三輪大臣官房審議官、2012年制度改正の論点を披露――シルバーサービス振興会定例会レポ

シルバーサービス振興会は、7月1日、第222回月例研究会を都内で開催した。今回は厚生労働省大臣官房審議官の三輪和夫氏を講師に迎え、「介護保険制度の施行から10年を経て、今後の課題と方向性〜民間事業者に期待するもの〜」と題して、講演を行った。

講演では、まず介護保険制度の実施状況を振り返り、介護保険施行年の2000年4月末と、丸9年を経た2009年4月末を比較し、1)65歳以上被保険者数は2,165万人から2,838万人へ(32%増)、2)要介護・要支援認定者数は218万人から469万人(115%増)、そして3)要介護・要支援認定の申請件数は269万件から500万件(2008年度数値・86%増)と、高齢者人口の増加および制度の定着とともに、確実にその数字が増加していることを挙げた。

また、高齢者人口と要介護認定者数の今後の推移予測では、2025年に団塊世代が75歳以上の後期高齢者になると、全人口の4人に1人は後期高齢者で、要介護(支援)認定者数は1.6倍に、介護給付費は現状維持スケールで2.4倍の19兆円(いずれも2010年度比較)にまで膨れ上がるとしている。

一方で、国が推進している地域包括ケアシステム(要介護状態になっても可能な限り住みなれた地域や自宅で生活し続け、人生の最期のときまで自分らしく生きることを実現できる社会基盤)の実現には、人材もサービスの多様化もこれまで以上のものが要求され、国の財政で対応できるのか、保険料がどこまで上がるのかといった不安に対し、三輪氏は介護給付費の財源構成を示しつつ、甲費負担分を上げて保険料を下げる、第2号被保険者の年齢を下げる、軽度の要介護者の負担割合を1割から2割にするなど、さまざまな案が出ていると述べた。

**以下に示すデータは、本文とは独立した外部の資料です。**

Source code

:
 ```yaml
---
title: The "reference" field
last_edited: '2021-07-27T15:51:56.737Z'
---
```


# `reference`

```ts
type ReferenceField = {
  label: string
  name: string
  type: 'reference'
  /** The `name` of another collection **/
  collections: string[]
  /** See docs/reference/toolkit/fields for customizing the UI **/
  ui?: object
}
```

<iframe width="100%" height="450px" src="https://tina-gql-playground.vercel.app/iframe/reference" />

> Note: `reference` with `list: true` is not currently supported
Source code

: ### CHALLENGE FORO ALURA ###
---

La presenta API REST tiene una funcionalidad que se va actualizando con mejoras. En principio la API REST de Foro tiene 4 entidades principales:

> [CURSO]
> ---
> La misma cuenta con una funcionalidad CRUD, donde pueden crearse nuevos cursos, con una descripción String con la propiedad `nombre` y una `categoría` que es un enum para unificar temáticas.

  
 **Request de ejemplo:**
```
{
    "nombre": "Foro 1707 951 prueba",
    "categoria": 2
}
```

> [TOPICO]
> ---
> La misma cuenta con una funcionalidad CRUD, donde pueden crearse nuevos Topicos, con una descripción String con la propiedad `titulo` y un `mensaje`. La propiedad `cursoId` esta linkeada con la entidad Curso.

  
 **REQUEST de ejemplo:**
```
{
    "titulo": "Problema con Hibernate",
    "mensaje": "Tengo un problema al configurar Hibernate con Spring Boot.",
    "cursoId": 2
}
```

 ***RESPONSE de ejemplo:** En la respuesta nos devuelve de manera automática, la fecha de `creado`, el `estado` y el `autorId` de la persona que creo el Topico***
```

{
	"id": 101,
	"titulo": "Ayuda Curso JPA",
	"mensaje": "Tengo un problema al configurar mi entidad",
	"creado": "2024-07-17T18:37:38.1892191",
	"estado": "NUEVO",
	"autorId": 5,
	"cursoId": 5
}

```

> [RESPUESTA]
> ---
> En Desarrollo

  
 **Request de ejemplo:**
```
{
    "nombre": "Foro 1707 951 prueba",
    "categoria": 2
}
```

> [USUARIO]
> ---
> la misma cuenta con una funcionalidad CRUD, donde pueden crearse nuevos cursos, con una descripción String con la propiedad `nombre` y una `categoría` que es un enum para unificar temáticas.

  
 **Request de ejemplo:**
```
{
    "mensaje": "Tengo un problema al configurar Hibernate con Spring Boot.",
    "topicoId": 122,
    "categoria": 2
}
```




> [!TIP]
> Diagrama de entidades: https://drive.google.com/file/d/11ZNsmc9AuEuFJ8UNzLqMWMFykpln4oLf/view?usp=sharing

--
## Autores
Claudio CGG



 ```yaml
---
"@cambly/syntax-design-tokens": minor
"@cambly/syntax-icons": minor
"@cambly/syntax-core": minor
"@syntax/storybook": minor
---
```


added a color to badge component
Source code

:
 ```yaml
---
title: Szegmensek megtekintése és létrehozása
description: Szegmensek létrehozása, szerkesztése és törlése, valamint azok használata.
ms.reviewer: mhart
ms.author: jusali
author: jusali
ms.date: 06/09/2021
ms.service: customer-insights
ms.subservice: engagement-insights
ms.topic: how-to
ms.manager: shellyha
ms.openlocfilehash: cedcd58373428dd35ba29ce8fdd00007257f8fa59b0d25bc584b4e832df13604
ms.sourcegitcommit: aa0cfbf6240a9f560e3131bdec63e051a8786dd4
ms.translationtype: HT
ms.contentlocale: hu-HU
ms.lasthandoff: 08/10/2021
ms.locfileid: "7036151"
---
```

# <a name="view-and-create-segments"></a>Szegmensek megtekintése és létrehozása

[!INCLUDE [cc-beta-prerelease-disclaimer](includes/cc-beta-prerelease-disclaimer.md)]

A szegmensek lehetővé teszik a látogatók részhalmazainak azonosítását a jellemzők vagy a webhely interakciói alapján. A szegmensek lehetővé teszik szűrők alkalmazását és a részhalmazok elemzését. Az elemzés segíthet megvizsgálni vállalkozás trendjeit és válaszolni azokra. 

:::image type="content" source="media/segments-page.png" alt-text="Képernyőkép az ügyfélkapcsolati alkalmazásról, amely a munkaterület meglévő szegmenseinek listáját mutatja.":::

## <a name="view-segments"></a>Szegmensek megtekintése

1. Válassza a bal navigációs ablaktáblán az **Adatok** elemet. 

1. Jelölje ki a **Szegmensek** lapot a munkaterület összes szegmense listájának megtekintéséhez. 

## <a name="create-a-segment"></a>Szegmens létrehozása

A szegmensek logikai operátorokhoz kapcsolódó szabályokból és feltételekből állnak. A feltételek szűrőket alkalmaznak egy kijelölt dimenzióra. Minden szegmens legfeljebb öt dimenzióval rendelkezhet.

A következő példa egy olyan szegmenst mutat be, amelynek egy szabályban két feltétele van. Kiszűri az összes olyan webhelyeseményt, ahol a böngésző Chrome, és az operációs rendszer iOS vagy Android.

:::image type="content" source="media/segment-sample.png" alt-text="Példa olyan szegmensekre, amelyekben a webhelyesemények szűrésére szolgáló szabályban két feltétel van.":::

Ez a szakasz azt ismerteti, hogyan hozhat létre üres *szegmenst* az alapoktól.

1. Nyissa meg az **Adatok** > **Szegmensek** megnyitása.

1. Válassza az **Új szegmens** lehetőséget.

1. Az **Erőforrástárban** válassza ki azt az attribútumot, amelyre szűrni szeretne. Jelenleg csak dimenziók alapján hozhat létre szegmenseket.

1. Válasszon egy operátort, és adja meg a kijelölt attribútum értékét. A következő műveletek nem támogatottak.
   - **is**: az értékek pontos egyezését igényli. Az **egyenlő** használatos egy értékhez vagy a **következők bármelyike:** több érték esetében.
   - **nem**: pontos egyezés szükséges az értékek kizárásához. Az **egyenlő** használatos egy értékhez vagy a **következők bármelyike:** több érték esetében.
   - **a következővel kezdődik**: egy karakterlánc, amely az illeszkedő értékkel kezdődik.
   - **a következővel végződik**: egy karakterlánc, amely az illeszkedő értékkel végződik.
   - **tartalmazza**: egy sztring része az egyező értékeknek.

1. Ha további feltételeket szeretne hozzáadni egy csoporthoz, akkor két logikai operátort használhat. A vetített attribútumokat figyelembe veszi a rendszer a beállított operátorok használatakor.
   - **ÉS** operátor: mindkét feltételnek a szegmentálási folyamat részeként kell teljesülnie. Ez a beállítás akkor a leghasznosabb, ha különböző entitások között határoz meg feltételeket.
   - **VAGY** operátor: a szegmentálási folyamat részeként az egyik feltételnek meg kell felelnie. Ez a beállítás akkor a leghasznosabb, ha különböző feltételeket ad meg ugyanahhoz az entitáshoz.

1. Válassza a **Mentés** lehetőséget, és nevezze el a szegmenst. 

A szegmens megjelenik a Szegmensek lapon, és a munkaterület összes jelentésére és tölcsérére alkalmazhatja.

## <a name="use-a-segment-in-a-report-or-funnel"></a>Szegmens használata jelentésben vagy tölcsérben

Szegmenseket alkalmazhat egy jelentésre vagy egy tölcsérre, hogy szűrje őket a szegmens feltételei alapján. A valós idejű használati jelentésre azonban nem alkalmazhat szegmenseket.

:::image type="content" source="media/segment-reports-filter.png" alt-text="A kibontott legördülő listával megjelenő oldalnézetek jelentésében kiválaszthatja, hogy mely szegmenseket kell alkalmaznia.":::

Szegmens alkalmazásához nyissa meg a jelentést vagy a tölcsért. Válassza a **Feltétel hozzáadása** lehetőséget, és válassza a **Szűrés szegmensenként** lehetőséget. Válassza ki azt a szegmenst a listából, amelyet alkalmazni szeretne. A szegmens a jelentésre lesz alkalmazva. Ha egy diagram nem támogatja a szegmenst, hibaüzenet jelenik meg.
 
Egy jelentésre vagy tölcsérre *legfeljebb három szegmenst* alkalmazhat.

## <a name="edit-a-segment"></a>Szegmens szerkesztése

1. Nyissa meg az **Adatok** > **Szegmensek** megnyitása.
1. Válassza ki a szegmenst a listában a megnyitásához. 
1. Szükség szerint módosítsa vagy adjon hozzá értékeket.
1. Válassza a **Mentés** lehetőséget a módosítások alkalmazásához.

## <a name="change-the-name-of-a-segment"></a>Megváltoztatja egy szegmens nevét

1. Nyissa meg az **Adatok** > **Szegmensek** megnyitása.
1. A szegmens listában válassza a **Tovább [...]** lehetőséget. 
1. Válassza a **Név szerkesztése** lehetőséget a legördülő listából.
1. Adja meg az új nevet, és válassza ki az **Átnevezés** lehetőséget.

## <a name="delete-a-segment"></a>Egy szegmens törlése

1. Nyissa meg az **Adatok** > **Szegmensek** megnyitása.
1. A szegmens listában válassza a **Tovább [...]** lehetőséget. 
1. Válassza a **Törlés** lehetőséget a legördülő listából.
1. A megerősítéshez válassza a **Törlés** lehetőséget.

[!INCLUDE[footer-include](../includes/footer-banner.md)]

このほか、今回提示された、介護保険制度改正に向けた議論の基本的な論点は以下のとおり。

■サービス体系のあり方(地域包括ケアの実現)
・地域の中での介護サービスの提供(在宅支援の強化、施設の多機能化)
医療介護の連携体制の強化(在宅療養の強化、訪問看護の体制確保)
高齢者の住まいにおける介護サービスの充実、施設の居住環境の向上
介護職員の資質の向上
認知症を有する者に対するサービス確保

■持続可能な制度の構築
・保険料上昇に対する財政的な措置
介護職員処遇改善交付金(約3,975億円)
介護拠点の緊急整備(約3,011億円)

三輪氏は、2012年度の制度改正に向け、これらについて今年11月を目途に意見をとりまとめ、来年度の通常国会に政府に提案するため、今年いっぱい議論を深めていくとした。